### What is expected
Copy verbatim the block of lines in the entries below whose first line contains "- drizzle-kit for migrations" and whose last line contains "- Custom Tailwind color". Leave out all other lines.

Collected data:
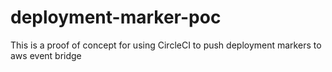 # deployment-marker-poc
This is a proof of concept for using CircleCI to push deployment markers to aws event bridge 
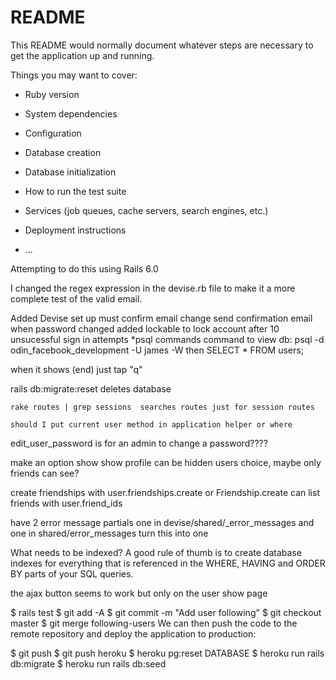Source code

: # README

This README would normally document whatever steps are necessary to get the
application up and running.

Things you may want to cover:

* Ruby version

* System dependencies

* Configuration

* Database creation

* Database initialization

* How to run the test suite

* Services (job queues, cache servers, search engines, etc.)

* Deployment instructions

* ...

Attempting to do this using Rails 6.0

I changed the regex expression in the  devise.rb file to make it a more complete test of the 
valid email.


Added Devise set up
must confirm email change
send confirmation email when password changed
added lockable to lock account after 10 unsucessful sign in attempts
*psql commands
  command to view db: psql -d odin_facebook_development -U james -W
  then SELECT * FROM users;

  when it shows (end) just tap "q"

   rails db:migrate:reset deletes database


    rake routes | grep sessions  searches routes just for session routes

    should I put current user method in application helper or where
   

   edit_user_password is for an admin to change a password????

   make an option show show profile can be hidden users choice, maybe only friends can see?


   create friendships with user.friendships.create or Friendship.create
   can list friends with user.friend_ids

   have 2 error message partials one in devise/shared/_error_messages and 
   one in shared/error_messages turn this into one
   

   What needs to be indexed?
A good rule of thumb is to create database indexes for everything that is referenced in the WHERE, HAVING and ORDER BY parts of your SQL queries.


the ajax button seems to work but only on the user show page



$ rails test
$ git add -A
$ git commit -m "Add user following"
$ git checkout master
$ git merge following-users
We can then push the code to the remote repository and deploy the application to production:

$ git push
$ git push heroku
$ heroku pg:reset DATABASE
$ heroku run rails db:migrate
$ heroku run rails db:seed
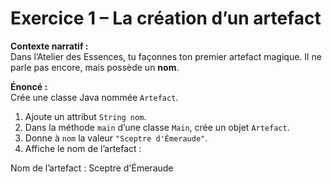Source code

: # Exercice 1 – La création d’un artefact

**Contexte narratif :**  
Dans l’Atelier des Essences, tu façonnes ton premier artefact magique. Il ne parle pas encore, mais possède un **nom**.

**Énoncé :**  
Crée une classe Java nommée `Artefact`.  
1. Ajoute un attribut `String nom`.  
2. Dans la méthode `main` d’une classe `Main`, crée un objet `Artefact`.  
3. Donne à `nom` la valeur `"Sceptre d'Émeraude"`.  
4. Affiche le nom de l’artefact :

Nom de l’artefact : Sceptre d'Émeraude
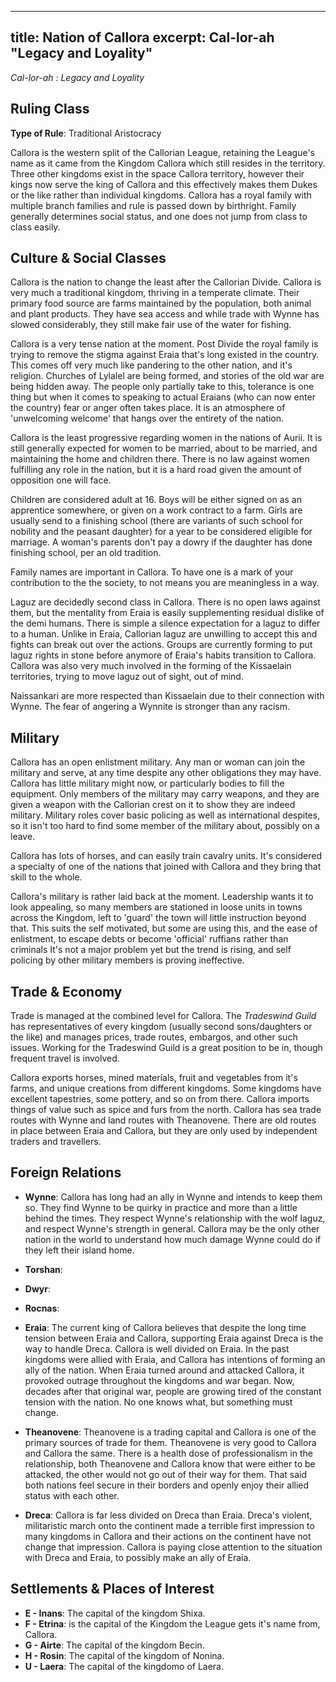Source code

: 
---
title: Nation of Callora
excerpt: Cal-lor-ah "Legacy and Loyality"
---

*Cal-lor-ah : Legacy and Loyality* 

## Ruling Class

**Type of Rule**: Traditional Aristocracy

Callora is the western split of the Callorian League, retaining the League's name as it came from the Kingdom Callora which still resides in the territory. Three other kingdoms exist in the space Callora territory, however their kings now serve the king of Callora and this effectively makes them Dukes or the like rather than individual kingdoms. Callora has a royal family with multiple branch families and rule is passed down by birthright. Family generally determines social status, and one does not jump from class to class easily. 

## Culture & Social Classes

Callora is the nation to change the least after the Callorian Divide. Callora is very much a traditional kingdom, thriving in a temperate climate. Their primary food source are farms maintained by the population, both animal and plant products. They have sea access and while trade with Wynne has slowed considerably, they still make fair use of the water for fishing. 

Callora is a very tense nation at the moment. Post Divide the royal family is trying to remove the stigma against Eraia that's long existed in the country. This comes off very much like pandering to the other nation, and it's religion. Churches of Lylalel are being formed, and stories of the old war are being hidden away. The people only partially take to this, tolerance is one thing but when it comes to speaking to actual Eraians (who can now enter the country) fear or anger often takes place. It is an atmosphere of 'unwelcoming welcome' that hangs over the entirety of the nation. 

Callora is the least progressive regarding women in the nations of Aurii. It is still generally expected for women to be married, about to be married, and maintaining the home and children there. There is no law against women fulfilling any role in the nation, but it is a hard road given the amount of opposition one will face. 

Children are considered adult at 16. Boys will be either signed on as an apprentice somewhere, or given on a work contract to a farm. Girls are usually send to a finishing school (there are variants of such school for nobility and the peasant daughter) for a year to be considered eligible for marriage. A woman's parents don't pay a dowry if the daughter has done finishing school, per an old tradition. 

Family names are important in Callora. To have one is a mark of your contribution to the the society, to not means you are meaningless in a way. 

Laguz are decidedly second class in Callora. There is no open laws against them, but the mentality from Eraia is easily supplementing residual dislike of the demi humans. There is simple a silence expectation for a laguz to differ to a human. Unlike in Eraia, Callorian laguz are unwilling to accept this and fights can break out over the actions. Groups are currently forming to put laguz rights in stone before anymore of Eraia's habits transition to Callora. Callora was also very much involved in the forming of the Kissaelain territories, trying to move laguz out of sight, out of mind.

Naissankari are more respected than Kissaelain due to their connection with Wynne. The fear of angering a Wynnite is stronger than any racism. 

## Military

Callora has an open enlistment military. Any man or woman can join the military and serve, at any time despite any other obligations they may have. Callora has little military might now, or particularly bodies to fill the equipment. Only members of the military may carry weapons, and they are given a weapon with the Callorian crest on it to show they are indeed military. Military roles cover basic policing as well as international despites, so it isn't too hard to find some member of the military about, possibly on a leave. 

Callora has lots of horses, and can easily train cavalry units. It's considered a specialty of one of the nations that joined with Callora and they bring that skill to the whole. 

Callora's military is rather laid back at the moment. Leadership wants it to look appealing, so many members are stationed in loose units in towns across the Kingdom, left to 'guard' the town will little instruction beyond that. This suits the self motivated, but some are using this, and the ease of enlistment, to escape debts or become 'official' ruffians rather than criminals It's not a major problem yet but the trend is rising, and self policing by other military members is proving ineffective. 

## Trade & Economy

Trade is managed at the combined level for Callora. The *Tradeswind Guild* has representatives of every kingdom (usually second sons/daughters or the like) and manages prices, trade routes, embargos, and other such issues. Working for the Tradeswind Guild is a great position to be in, though frequent travel is involved. 

Callora exports horses, mined materials, fruit and vegetables from it's farms, and unique creations from different kingdoms. Some kingdoms have excellent tapestries, some pottery, and so on from there. Callora imports things of value such as spice and furs from the north. Callora has sea trade routes with Wynne and land routes with Theanovene. There are old routes in place between Eraia and Callora, but they are only used by independent traders and travellers.

## Foreign Relations

* **Wynne**: Callora has long had an ally in Wynne and intends to keep them so. They find Wynne to be quirky in practice and more than a little behind the times. They respect Wynne's relationship with the wolf laguz, and respect Wynne's strength in general. Callora may be the only other nation in the world to understand how much damage Wynne could do if they left their island home. 

* **Torshan**: 

* **Dwyr**:

* **Rocnas**:

* **Eraia**: The current king of Callora believes that despite the long time tension between Eraia and Callora, supporting Eraia against Dreca is the way to handle Dreca. Callora is well divided on Eraia. In the past kingdoms were allied with Eraia, and Callora has intentions of forming an ally of the nation. When Eraia turned around and attacked Callora, it provoked outrage throughout the kingdoms and war began. Now, decades after that original war, people are growing tired of the constant tension with the nation. No one knows what, but something must change.

* **Theanovene**: Theanovene is a trading capital and Callora is one of the primary sources of trade for them. Theanovene is very good to Callora and Callora the same. There is a health dose of professionalism in the relationship, both Theanovene and Callora know that were either to be attacked, the other would not go out of their way for them. That said both nations feel secure in their borders and openly enjoy their allied status with each other.

* **Dreca**: Callora is far less divided on Dreca than Eraia. Dreca's violent, militaristic march onto the continent made a terrible first impression to many kingdoms in Callora and their actions on the continent have not change that impression. Callora is paying close attention to the situation with Dreca and Eraia, to possibly make an ally of Eraia. 

## Settlements & Places of Interest

* **E - Inans**: The capital of the kingdom Shixa.
* **F - Etrina**: is the capital of the Kingdom the League gets it's name from, Callora.
* **G - Airte**: The capital of the kingdom Becin.
* **H - Rosin**: The capital of the kingdom of Nonina.
* **U - Laera**: The capital of the kingdomo of Laera.
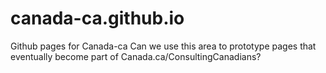 # canada-ca.github.io
Github pages for Canada-ca
Can we use this area to prototype pages that eventually become part of Canada.ca/ConsultingCanadians?
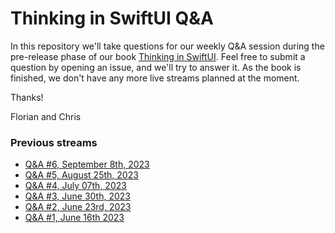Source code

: # Thinking in SwiftUI Q&A

In this repository we'll take questions for our weekly Q&A session during the pre-release phase of our book [Thinking in SwiftUI](https://www.objc.io/books/thinking-in-swiftui/). Feel free to submit a question by opening an issue, and we'll try to answer it. As the book is finished, we don't have any more live streams planned at the moment.

Thanks!

Florian and Chris


### Previous streams

- [Q&A #6, September 8th, 2023](https://www.youtube.com/watch?v=p14PG0bBvu8)
- [Q&A #5, August 25th, 2023](https://youtube.com/live/2JP0Of8PxyE)
- [Q&A #4, July 07th, 2023](https://www.youtube.com/watch?v=MRuRhj3dnm8)
- [Q&A #3, June 30th, 2023](https://www.youtube.com/watch?v=8jUvyMjt8bE)
- [Q&A #2, June 23rd, 2023](https://www.youtube.com/watch?v=H4sSC7scvRw)
- [Q&A #1, June 16th 2023](https://www.youtube.com/watch?v=pYgAd-LF-UE)
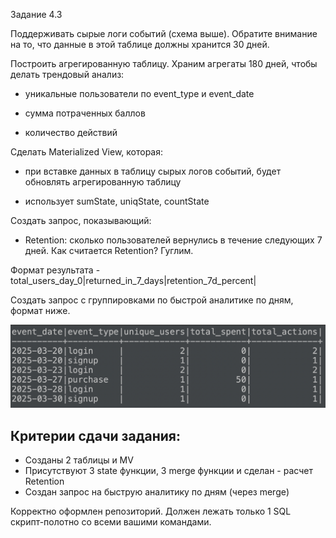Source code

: Задание 4.3

Поддерживать сырые логи событий (схема выше). Обратите внимание на то, что данные в этой таблице должны хранится 30 дней.

Построить агрегированную таблицу. Храним агрегаты 180 дней, чтобы делать трендовый анализ:

- уникальные пользователи по event_type и event_date

- сумма потраченных баллов

- количество действий

Сделать Materialized View, которая:

- при вставке данных в таблицу сырых логов событий, будет обновлять агрегированную таблицу

- использует sumState, uniqState, countState

Создать запрос, показывающий:
- Retention: сколько пользователей вернулись в течение следующих 7 дней. Как считается Retention? Гуглим. 

Формат результата - total_users_day_0|returned_in_7_days|retention_7d_percent|

Создать запрос с группировками по быстрой аналитике по дням, формат ниже.

![](https://github.com/DemureLess/stepik_de/blob/main/4/4.3/img/i_4_3_1.png)


## Критерии сдачи задания:

- Созданы 2 таблицы и MV
- Присутствуют 3 state функции, 3 merge функции и сделан - расчет Retention
- Создан запрос на быструю аналитику по дням (через merge)

Корректно оформлен репозиторий. Должен лежать только 1 SQL скрипт-полотно со всеми вашими командами.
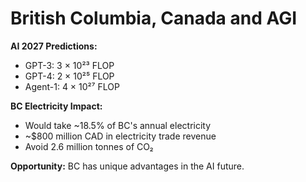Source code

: # British Columbia, Canada and AGI

**AI 2027 Predictions:**
- GPT-3: 3 × 10²³ FLOP
- GPT-4: 2 × 10²⁵ FLOP  
- Agent-1: 4 × 10²⁷ FLOP

**BC Electricity Impact:**
- Would take ~18.5% of BC's annual electricity
- ~$800 million CAD in electricity trade revenue
- Avoid 2.6 million tonnes of CO₂

**Opportunity:** BC has unique advantages in the AI future. 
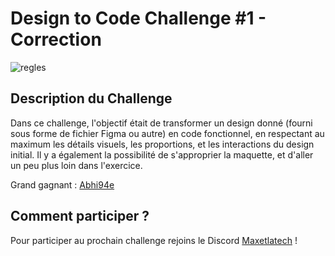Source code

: # Design to Code Challenge #1 - Correction

![regles](https://github.com/user-attachments/assets/205f5771-fa15-4920-a1a5-fedcd41d34d4)

## Description du Challenge

Dans ce challenge, l'objectif était de transformer un design donné (fourni sous forme de fichier Figma ou autre) en code fonctionnel, en respectant au maximum les détails visuels, les proportions, et les interactions du design initial.
Il y a également la possibilité de s'approprier la maquette, et d'aller un peu plus loin dans l'exercice.

Grand gagnant : [Abhi94e](https://github.com/Abhi94e/challenge-tiktok)

## Comment participer ?
Pour participer au prochain challenge rejoins le Discord [Maxetlatech](https://discord.gg/f7VVwjDuDj) !
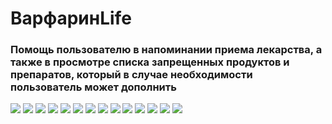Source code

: # ВарфаринLife

### Помощь пользователю в напоминании приема лекарства, а также в просмотре списка запрещенных продуктов и препаратов, который в случае необходимости пользователь может дополнить

<img src="https://sun9-15.userapi.com/c855420/v855420861/23b9a3/Av8ir5bVcIA.jpg">
<img src="https://sun9-57.userapi.com/c854320/v854320861/23e08a/W-kYYvfFWUY.jpg">
<img src="https://sun9-68.userapi.com/c857624/v857624861/218728/Tbs1OBsP_xg.jpg">
<img src="https://sun9-35.userapi.com/c857624/v857624861/218731/tjn9Sl4uvSw.jpg">
<img src="https://sun9-15.userapi.com/c857624/v857624861/21873a/_ruM-2UExoA.jpg">
<img src="https://sun9-2.userapi.com/c857624/v857624861/2186f9/RtR9UI-dBVw.jpg">
<img src="https://sun9-65.userapi.com/c857624/v857624861/218702/T2tuAacK_zc.jpg">
<img src="https://sun9-30.userapi.com/c857624/v857624861/21870b/bvulyFAU9Io.jpg">
<img src="https://sun9-52.userapi.com/c857624/v857624861/218715/r09EU1hGbEk.jpg">
<img src="https://sun9-26.userapi.com/c857624/v857624861/21871f/QoFpHTDikuo.jpg">
<img src="https://sun9-56.userapi.com/c857624/v857624861/218756/hVSK2Fr7DHQ.jpg">
<img src="https://sun9-21.userapi.com/c857624/v857624861/218760/6HePPpJzR4Y.jpg">
<img src="https://sun9-29.userapi.com/c857624/v857624861/218744/PLuSSBnuvms.jpg">
<img src="https://sun9-67.userapi.com/c857624/v857624861/21874d/HN9EucHfPXY.jpg">
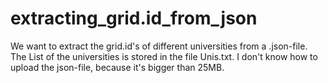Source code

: # extracting_grid.id_from_json
We want to extract the grid.id's of different universities from a .json-file. The List of the universities is stored in the file Unis.txt. 
I don't know how to upload the json-file, because it's bigger than 25MB. 
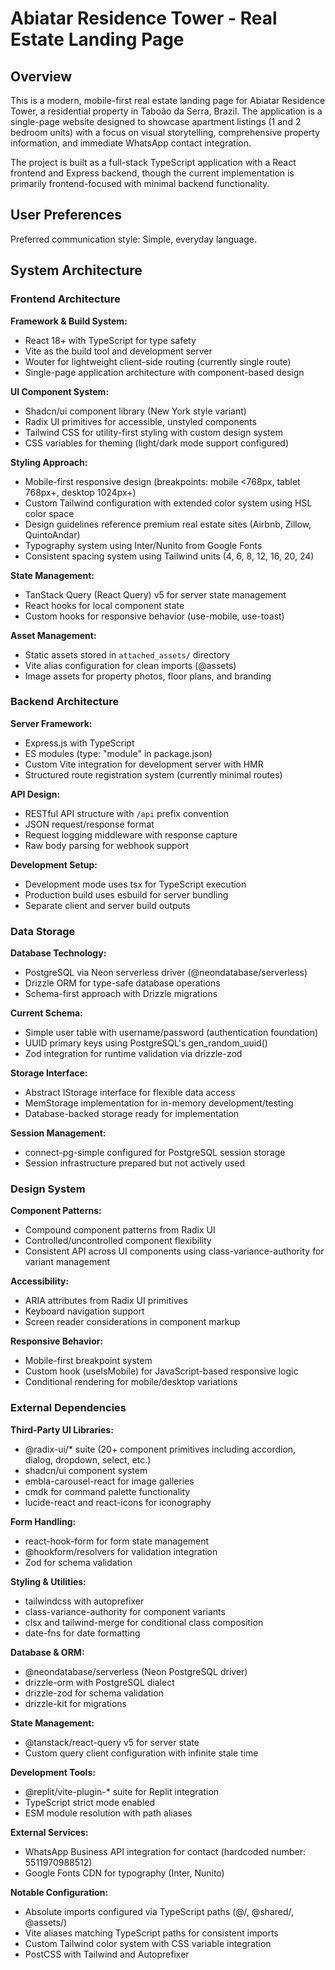 # Abiatar Residence Tower - Real Estate Landing Page

## Overview

This is a modern, mobile-first real estate landing page for Abiatar Residence Tower, a residential property in Taboão da Serra, Brazil. The application is a single-page website designed to showcase apartment listings (1 and 2 bedroom units) with a focus on visual storytelling, comprehensive property information, and immediate WhatsApp contact integration.

The project is built as a full-stack TypeScript application with a React frontend and Express backend, though the current implementation is primarily frontend-focused with minimal backend functionality.

## User Preferences

Preferred communication style: Simple, everyday language.

## System Architecture

### Frontend Architecture

**Framework & Build System:**
- React 18+ with TypeScript for type safety
- Vite as the build tool and development server
- Wouter for lightweight client-side routing (currently single route)
- Single-page application architecture with component-based design

**UI Component System:**
- Shadcn/ui component library (New York style variant)
- Radix UI primitives for accessible, unstyled components
- Tailwind CSS for utility-first styling with custom design system
- CSS variables for theming (light/dark mode support configured)

**Styling Approach:**
- Mobile-first responsive design (breakpoints: mobile <768px, tablet 768px+, desktop 1024px+)
- Custom Tailwind configuration with extended color system using HSL color space
- Design guidelines reference premium real estate sites (Airbnb, Zillow, QuintoAndar)
- Typography system using Inter/Nunito from Google Fonts
- Consistent spacing system using Tailwind units (4, 6, 8, 12, 16, 20, 24)

**State Management:**
- TanStack Query (React Query) v5 for server state management
- React hooks for local component state
- Custom hooks for responsive behavior (use-mobile, use-toast)

**Asset Management:**
- Static assets stored in `attached_assets/` directory
- Vite alias configuration for clean imports (@assets)
- Image assets for property photos, floor plans, and branding

### Backend Architecture

**Server Framework:**
- Express.js with TypeScript
- ES modules (type: "module" in package.json)
- Custom Vite integration for development server with HMR
- Structured route registration system (currently minimal routes)

**API Design:**
- RESTful API structure with `/api` prefix convention
- JSON request/response format
- Request logging middleware with response capture
- Raw body parsing for webhook support

**Development Setup:**
- Development mode uses tsx for TypeScript execution
- Production build uses esbuild for server bundling
- Separate client and server build outputs

### Data Storage

**Database Technology:**
- PostgreSQL via Neon serverless driver (@neondatabase/serverless)
- Drizzle ORM for type-safe database operations
- Schema-first approach with Drizzle migrations

**Current Schema:**
- Simple user table with username/password (authentication foundation)
- UUID primary keys using PostgreSQL's gen_random_uuid()
- Zod integration for runtime validation via drizzle-zod

**Storage Interface:**
- Abstract IStorage interface for flexible data access
- MemStorage implementation for in-memory development/testing
- Database-backed storage ready for implementation

**Session Management:**
- connect-pg-simple configured for PostgreSQL session storage
- Session infrastructure prepared but not actively used

### Design System

**Component Patterns:**
- Compound component patterns from Radix UI
- Controlled/uncontrolled component flexibility
- Consistent API across UI components using class-variance-authority for variant management

**Accessibility:**
- ARIA attributes from Radix UI primitives
- Keyboard navigation support
- Screen reader considerations in component markup

**Responsive Behavior:**
- Mobile-first breakpoint system
- Custom hook (useIsMobile) for JavaScript-based responsive logic
- Conditional rendering for mobile/desktop variations

### External Dependencies

**Third-Party UI Libraries:**
- @radix-ui/* suite (20+ component primitives including accordion, dialog, dropdown, select, etc.)
- shadcn/ui component system
- embla-carousel-react for image galleries
- cmdk for command palette functionality
- lucide-react and react-icons for iconography

**Form Handling:**
- react-hook-form for form state management
- @hookform/resolvers for validation integration
- Zod for schema validation

**Styling & Utilities:**
- tailwindcss with autoprefixer
- class-variance-authority for component variants
- clsx and tailwind-merge for conditional class composition
- date-fns for date formatting

**Database & ORM:**
- @neondatabase/serverless (Neon PostgreSQL driver)
- drizzle-orm with PostgreSQL dialect
- drizzle-zod for schema validation
- drizzle-kit for migrations

**State Management:**
- @tanstack/react-query v5 for server state
- Custom query client configuration with infinite stale time

**Development Tools:**
- @replit/vite-plugin-* suite for Replit integration
- TypeScript strict mode enabled
- ESM module resolution with path aliases

**External Services:**
- WhatsApp Business API integration for contact (hardcoded number: 5511970988512)
- Google Fonts CDN for typography (Inter, Nunito)

**Notable Configuration:**
- Absolute imports configured via TypeScript paths (@/, @shared/, @assets/)
- Vite aliases matching TypeScript paths for consistent imports
- Custom Tailwind color system with CSS variable integration
- PostCSS with Tailwind and Autoprefixer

### Solution to this task
- drizzle-kit for migrations

**State Management:**
- @tanstack/react-query v5 for server state
- Custom query client configuration with infinite stale time

**Development Tools:**
- @replit/vite-plugin-* suite for Replit integration
- TypeScript strict mode enabled
- ESM module resolution with path aliases

**External Services:**
- WhatsApp Business API integration for contact (hardcoded number: 5511970988512)
- Google Fonts CDN for typography (Inter, Nunito)

**Notable Configuration:**
- Absolute imports configured via TypeScript paths (@/, @shared/, @assets/)
- Vite aliases matching TypeScript paths for consistent imports
- Custom Tailwind color system with CSS variable integration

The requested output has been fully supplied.